Data for analysis section start
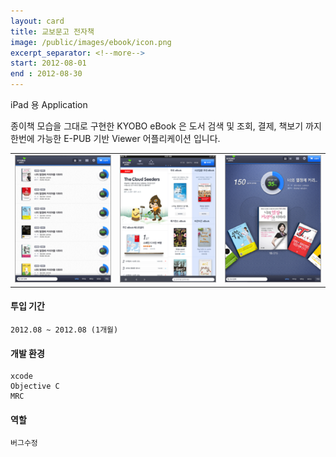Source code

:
 ```yaml
---
layout: card
title: 교보문고 전자책
image: /public/images/ebook/icon.png
excerpt_separator: <!--more-->
start: 2012-08-01
end : 2012-08-30
---
```

iPad 용 Application
<!--more-->
종이책 모습을 그대로 구현한 KYOBO eBook 은 도서 검색 및 조회, 결제, 책보기 까지 한번에 가능한 E-PUB 기반 Viewer 어플리케이션 입니다.
<table>
<tr>
<td>
<img src="/public/images/ebook/ebook_01.png">
</td>
<td>
<img src="/public/images/ebook/ebook_02.png">
</td>
<td>
<img src="/public/images/ebook/ebook_03.png">
</td>
</tr>
</table>

#### 투입 기간
    2012.08 ~ 2012.08 (1개월)

#### 개발 환경
    xcode
    Objective C
    MRC

#### 역할
    버그수정
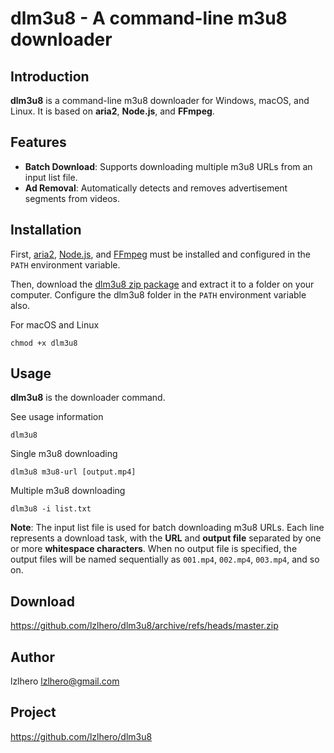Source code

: # dlm3u8 - A command-line m3u8 downloader

## Introduction
**dlm3u8** is a command-line m3u8 downloader for Windows, macOS, and Linux. It is based on **aria2**, **Node.js**, and **FFmpeg**.

## Features
* **Batch Download**: Supports downloading multiple m3u8 URLs from an input list file.
* **Ad Removal**: Automatically detects and removes advertisement segments from videos.

## Installation
First, [aria2](https://aria2.github.io/), [Node.js](https://nodejs.org), and [FFmpeg](https://www.ffmpeg.org/) must be installed and configured in the `PATH` environment variable. 

Then, download the [dlm3u8 zip package](https://github.com/lzlhero/dlm3u8/archive/refs/heads/master.zip) and extract it to a folder on your computer. Configure the dlm3u8 folder in the `PATH` environment variable also. 

For macOS and Linux
```
chmod +x dlm3u8
```

## Usage
**dlm3u8** is the downloader command.

See usage information
```
dlm3u8
```

Single m3u8 downloading
```
dlm3u8 m3u8-url [output.mp4]
```

Multiple m3u8 downloading
```
dlm3u8 -i list.txt
```

**Note**: The input list file is used for batch downloading m3u8 URLs. Each line represents a download task, with the **URL** and **output file** separated by one or more **whitespace characters**. When no output file is specified, the output files will be named sequentially as `001.mp4`, `002.mp4`, `003.mp4`, and so on.

## Download
https://github.com/lzlhero/dlm3u8/archive/refs/heads/master.zip

## Author
lzlhero <lzlhero@gmail.com>

## Project
https://github.com/lzlhero/dlm3u8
Data for analysis section end
What to work on
Each entry must be set down word for word; no image may be carried over.

Solution for this task
Source code

:
 ```yaml
---
layout: card
title: 교보문고 전자책
image: /public/images/ebook/icon.png
excerpt_separator: <!--more-->
start: 2012-08-01
end : 2012-08-30
---
```

iPad 용 Application
<!--more-->
종이책 모습을 그대로 구현한 KYOBO eBook 은 도서 검색 및 조회, 결제, 책보기 까지 한번에 가능한 E-PUB 기반 Viewer 어플리케이션 입니다.
<table>
<tr>
<td>
<img src="/public/images/ebook/ebook_01.png">
</td>
<td>
<img src="/public/images/ebook/ebook_02.png">
</td>
<td>
<img src="/public/images/ebook/ebook_03.png">
</td>
</tr>
</table>

#### 투입 기간
    2012.08 ~ 2012.08 (1개월)

#### 개발 환경
    xcode
    Objective C
    MRC

#### 역할
    버그수정
Source code

: # dlm3u8 - A command-line m3u8 downloader

## Introduction
**dlm3u8** is a command-line m3u8 downloader for Windows, macOS, and Linux. It is based on **aria2**, **Node.js**, and **FFmpeg**.

## Features
* **Batch Download**: Supports downloading multiple m3u8 URLs from an input list file.
* **Ad Removal**: Automatically detects and removes advertisement segments from videos.

## Installation
First, [aria2](https://aria2.github.io/), [Node.js](https://nodejs.org), and [FFmpeg](https://www.ffmpeg.org/) must be installed and configured in the `PATH` environment variable. 

Then, download the [dlm3u8 zip package](https://github.com/lzlhero/dlm3u8/archive/refs/heads/master.zip) and extract it to a folder on your computer. Configure the dlm3u8 folder in the `PATH` environment variable also. 

For macOS and Linux
```
chmod +x dlm3u8
```

## Usage
**dlm3u8** is the downloader command.

See usage information
```
dlm3u8
```

Single m3u8 downloading
```
dlm3u8 m3u8-url [output.mp4]
```

Multiple m3u8 downloading
```
dlm3u8 -i list.txt
```

**Note**: The input list file is used for batch downloading m3u8 URLs. Each line represents a download task, with the **URL** and **output file** separated by one or more **whitespace characters**. When no output file is specified, the output files will be named sequentially as `001.mp4`, `002.mp4`, `003.mp4`, and so on.

## Download
https://github.com/lzlhero/dlm3u8/archive/refs/heads/master.zip

## Author
lzlhero <lzlhero@gmail.com>

## Project
https://github.com/lzlhero/dlm3u8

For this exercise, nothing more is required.